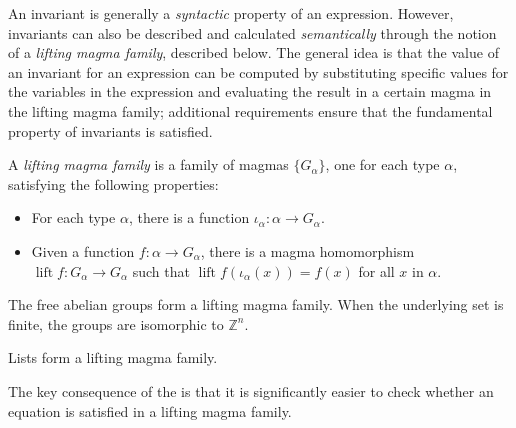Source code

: An invariant is generally a \emph{syntactic} property of an expression. However, invariants can also be described and calculated \emph{semantically} through the notion of a \emph{lifting magma family}, described below. The general idea is that the value of an invariant for an expression can be computed by substituting specific values for the variables in the expression and evaluating the result in a certain magma in the lifting magma family; additional requirements ensure that the fundamental property of invariants is satisfied.

\begin{definition}\leanok\label{lifting-magma-family}
	A \emph{lifting magma family} is a family of magmas $\{G_\alpha\}$, one for each type $\alpha$, satisfying the following properties:
	\begin{itemize}
		\item For each type $\alpha$, there is a function $\iota_\alpha : \alpha \to G_\alpha$.
		\item Given a function $f : \alpha \to G_\alpha$, there is a magma homomorphism $\operatorname{lift}{f} : G_\alpha \to G_\alpha$ such that $\operatorname{lift}{f}(\iota_\alpha(x)) = f(x)$ for all $x$ in $\alpha$.
	\end{itemize}
\end{definition}

\begin{example}
	The free abelian groups form a lifting magma family. When the underlying set is finite, the groups are isomorphic to $\mathbb{Z}^n$.
\end{example}

\begin{example}
	Lists form a lifting magma family.
\end{example}

The key consequence of the  is that it is significantly easier to check whether an equation is satisfied in a lifting magma family.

──────────

#### REQUIRED ACTION:
All entries should be restated word for word; no images belong in the copy.

#### SOLUTION:
Source code

: An invariant is generally a \emph{syntactic} property of an expression. However, invariants can also be described and calculated \emph{semantically} through the notion of a \emph{lifting magma family}, described below. The general idea is that the value of an invariant for an expression can be computed by substituting specific values for the variables in the expression and evaluating the result in a certain magma in the lifting magma family; additional requirements ensure that the fundamental property of invariants is satisfied.

\begin{definition}\leanok\label{lifting-magma-family}
	A \emph{lifting magma family} is a family of magmas $\{G_\alpha\}$, one for each type $\alpha$, satisfying the following properties:
	\begin{itemize}
		\item For each type $\alpha$, there is a function $\iota_\alpha : \alpha \to G_\alpha$.
		\item Given a function $f : \alpha \to G_\alpha$, there is a magma homomorphism $\operatorname{lift}{f} : G_\alpha \to G_\alpha$ such that $\operatorname{lift}{f}(\iota_\alpha(x)) = f(x)$ for all $x$ in $\alpha$.
	\end{itemize}
\end{definition}

\begin{example}
	The free abelian groups form a lifting magma family. When the underlying set is finite, the groups are isomorphic to $\mathbb{Z}^n$.
\end{example}

\begin{example}
	Lists form a lifting magma family.
\end{example}

The key consequence of the  is that it is significantly easier to check whether an equation is satisfied in a lifting magma family.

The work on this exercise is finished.